Requirement >>
Line by line, transcribe the listing below without omission.

§ §

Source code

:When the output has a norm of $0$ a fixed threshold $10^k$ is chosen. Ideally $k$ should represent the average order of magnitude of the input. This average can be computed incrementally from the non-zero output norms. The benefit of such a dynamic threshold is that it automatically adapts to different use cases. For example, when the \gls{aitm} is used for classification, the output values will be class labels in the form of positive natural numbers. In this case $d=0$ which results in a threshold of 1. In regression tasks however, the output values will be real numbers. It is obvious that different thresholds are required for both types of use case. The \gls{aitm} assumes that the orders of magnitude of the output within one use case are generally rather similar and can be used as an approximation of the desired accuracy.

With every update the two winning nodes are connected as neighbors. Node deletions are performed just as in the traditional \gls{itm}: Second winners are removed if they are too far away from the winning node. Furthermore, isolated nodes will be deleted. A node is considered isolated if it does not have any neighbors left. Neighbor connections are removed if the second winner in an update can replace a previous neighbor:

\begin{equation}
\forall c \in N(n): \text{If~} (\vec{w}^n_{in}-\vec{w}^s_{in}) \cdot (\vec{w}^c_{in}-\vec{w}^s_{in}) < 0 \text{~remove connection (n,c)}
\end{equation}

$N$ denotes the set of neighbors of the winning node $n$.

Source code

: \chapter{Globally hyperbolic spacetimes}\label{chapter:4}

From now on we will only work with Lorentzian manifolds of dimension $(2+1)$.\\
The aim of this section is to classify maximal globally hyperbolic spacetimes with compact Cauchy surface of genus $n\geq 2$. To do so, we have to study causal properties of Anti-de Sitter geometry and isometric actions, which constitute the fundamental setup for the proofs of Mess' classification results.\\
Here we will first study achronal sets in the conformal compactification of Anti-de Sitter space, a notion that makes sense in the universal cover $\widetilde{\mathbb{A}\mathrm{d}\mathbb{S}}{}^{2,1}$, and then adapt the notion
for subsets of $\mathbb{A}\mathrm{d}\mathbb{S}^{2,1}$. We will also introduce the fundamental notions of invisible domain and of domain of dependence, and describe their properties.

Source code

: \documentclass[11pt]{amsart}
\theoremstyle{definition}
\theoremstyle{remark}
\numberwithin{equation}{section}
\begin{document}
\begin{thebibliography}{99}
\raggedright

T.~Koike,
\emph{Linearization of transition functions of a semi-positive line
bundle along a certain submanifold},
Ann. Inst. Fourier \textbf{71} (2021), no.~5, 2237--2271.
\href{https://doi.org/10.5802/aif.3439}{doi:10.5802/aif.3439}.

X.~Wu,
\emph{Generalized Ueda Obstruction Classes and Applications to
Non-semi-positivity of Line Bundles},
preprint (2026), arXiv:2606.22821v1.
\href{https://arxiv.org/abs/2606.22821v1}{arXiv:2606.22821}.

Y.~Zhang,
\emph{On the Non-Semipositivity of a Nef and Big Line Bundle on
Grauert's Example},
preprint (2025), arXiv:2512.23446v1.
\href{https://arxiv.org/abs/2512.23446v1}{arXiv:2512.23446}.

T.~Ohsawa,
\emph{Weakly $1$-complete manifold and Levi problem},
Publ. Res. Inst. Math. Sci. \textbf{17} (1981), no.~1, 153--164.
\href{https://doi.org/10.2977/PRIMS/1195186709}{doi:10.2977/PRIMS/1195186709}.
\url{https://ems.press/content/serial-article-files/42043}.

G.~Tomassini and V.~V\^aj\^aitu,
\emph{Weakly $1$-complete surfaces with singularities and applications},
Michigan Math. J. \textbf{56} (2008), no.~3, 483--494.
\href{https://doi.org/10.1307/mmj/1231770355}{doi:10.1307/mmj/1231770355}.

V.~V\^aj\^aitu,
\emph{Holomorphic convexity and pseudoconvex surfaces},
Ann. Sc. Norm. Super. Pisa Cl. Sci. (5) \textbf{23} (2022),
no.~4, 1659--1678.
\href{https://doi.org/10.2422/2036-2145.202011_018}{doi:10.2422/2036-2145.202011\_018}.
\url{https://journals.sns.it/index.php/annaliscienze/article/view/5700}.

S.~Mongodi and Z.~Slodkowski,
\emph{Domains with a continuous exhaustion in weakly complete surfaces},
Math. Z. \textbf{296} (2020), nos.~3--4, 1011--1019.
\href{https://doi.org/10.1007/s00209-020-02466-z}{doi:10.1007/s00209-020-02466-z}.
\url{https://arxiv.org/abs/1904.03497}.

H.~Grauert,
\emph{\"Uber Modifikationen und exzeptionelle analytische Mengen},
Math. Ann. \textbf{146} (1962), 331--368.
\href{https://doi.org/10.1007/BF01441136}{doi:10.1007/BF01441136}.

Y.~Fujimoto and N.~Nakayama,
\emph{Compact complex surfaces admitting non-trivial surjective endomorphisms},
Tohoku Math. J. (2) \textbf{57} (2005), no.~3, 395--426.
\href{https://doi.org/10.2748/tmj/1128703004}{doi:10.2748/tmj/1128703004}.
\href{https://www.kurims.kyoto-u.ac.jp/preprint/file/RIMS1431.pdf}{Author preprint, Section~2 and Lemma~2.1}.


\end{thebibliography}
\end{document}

§ §

Worked solution >>
Source code

:When the output has a norm of $0$ a fixed threshold $10^k$ is chosen. Ideally $k$ should represent the average order of magnitude of the input. This average can be computed incrementally from the non-zero output norms. The benefit of such a dynamic threshold is that it automatically adapts to different use cases. For example, when the \gls{aitm} is used for classification, the output values will be class labels in the form of positive natural numbers. In this case $d=0$ which results in a threshold of 1. In regression tasks however, the output values will be real numbers. It is obvious that different thresholds are required for both types of use case. The \gls{aitm} assumes that the orders of magnitude of the output within one use case are generally rather similar and can be used as an approximation of the desired accuracy.

With every update the two winning nodes are connected as neighbors. Node deletions are performed just as in the traditional \gls{itm}: Second winners are removed if they are too far away from the winning node. Furthermore, isolated nodes will be deleted. A node is considered isolated if it does not have any neighbors left. Neighbor connections are removed if the second winner in an update can replace a previous neighbor:

\begin{equation}
\forall c \in N(n): \text{If~} (\vec{w}^n_{in}-\vec{w}^s_{in}) \cdot (\vec{w}^c_{in}-\vec{w}^s_{in}) < 0 \text{~remove connection (n,c)}
\end{equation}

$N$ denotes the set of neighbors of the winning node $n$.

Source code

: \chapter{Globally hyperbolic spacetimes}\label{chapter:4}

From now on we will only work with Lorentzian manifolds of dimension $(2+1)$.\\
The aim of this section is to classify maximal globally hyperbolic spacetimes with compact Cauchy surface of genus $n\geq 2$. To do so, we have to study causal properties of Anti-de Sitter geometry and isometric actions, which constitute the fundamental setup for the proofs of Mess' classification results.\\
Here we will first study achronal sets in the conformal compactification of Anti-de Sitter space, a notion that makes sense in the universal cover $\widetilde{\mathbb{A}\mathrm{d}\mathbb{S}}{}^{2,1}$, and then adapt the notion
for subsets of $\mathbb{A}\mathrm{d}\mathbb{S}^{2,1}$. We will also introduce the fundamental notions of invisible domain and of domain of dependence, and describe their properties.

Source code

: \documentclass[11pt]{amsart}
\theoremstyle{definition}
\theoremstyle{remark}
\numberwithin{equation}{section}
\begin{document}
\begin{thebibliography}{99}
\raggedright

T.~Koike,
\emph{Linearization of transition functions of a semi-positive line
bundle along a certain submanifold},
Ann. Inst. Fourier \textbf{71} (2021), no.~5, 2237--2271.
\href{https://doi.org/10.5802/aif.3439}{doi:10.5802/aif.3439}.

X.~Wu,
\emph{Generalized Ueda Obstruction Classes and Applications to
Non-semi-positivity of Line Bundles},
preprint (2026), arXiv:2606.22821v1.
\href{https://arxiv.org/abs/2606.22821v1}{arXiv:2606.22821}.

Y.~Zhang,
\emph{On the Non-Semipositivity of a Nef and Big Line Bundle on
Grauert's Example},
preprint (2025), arXiv:2512.23446v1.
\href{https://arxiv.org/abs/2512.23446v1}{arXiv:2512.23446}.

T.~Ohsawa,
\emph{Weakly $1$-complete manifold and Levi problem},
Publ. Res. Inst. Math. Sci. \textbf{17} (1981), no.~1, 153--164.
\href{https://doi.org/10.2977/PRIMS/1195186709}{doi:10.2977/PRIMS/1195186709}.
\url{https://ems.press/content/serial-article-files/42043}.

G.~Tomassini and V.~V\^aj\^aitu,
\emph{Weakly $1$-complete surfaces with singularities and applications},
Michigan Math. J. \textbf{56} (2008), no.~3, 483--494.
\href{https://doi.org/10.1307/mmj/1231770355}{doi:10.1307/mmj/1231770355}.

V.~V\^aj\^aitu,
\emph{Holomorphic convexity and pseudoconvex surfaces},
Ann. Sc. Norm. Super. Pisa Cl. Sci. (5) \textbf{23} (2022),
no.~4, 1659--1678.
\href{https://doi.org/10.2422/2036-2145.202011_018}{doi:10.2422/2036-2145.202011\_018}.
\url{https://journals.sns.it/index.php/annaliscienze/article/view/5700}.

S.~Mongodi and Z.~Slodkowski,
\emph{Domains with a continuous exhaustion in weakly complete surfaces},
Math. Z. \textbf{296} (2020), nos.~3--4, 1011--1019.
\href{https://doi.org/10.1007/s00209-020-02466-z}{doi:10.1007/s00209-020-02466-z}.
\url{https://arxiv.org/abs/1904.03497}.

H.~Grauert,
\emph{\"Uber Modifikationen und exzeptionelle analytische Mengen},
Math. Ann. \textbf{146} (1962), 331--368.
\href{https://doi.org/10.1007/BF01441136}{doi:10.1007/BF01441136}.

Y.~Fujimoto and N.~Nakayama,
\emph{Compact complex surfaces admitting non-trivial surjective endomorphisms},
Tohoku Math. J. (2) \textbf{57} (2005), no.~3, 395--426.
\href{https://doi.org/10.2748/tmj/1128703004}{doi:10.2748/tmj/1128703004}.
\href{https://www.kurims.kyoto-u.ac.jp/preprint/file/RIMS1431.pdf}{Author preprint, Section~2 and Lemma~2.1}.


\end{thebibliography}
\end{document}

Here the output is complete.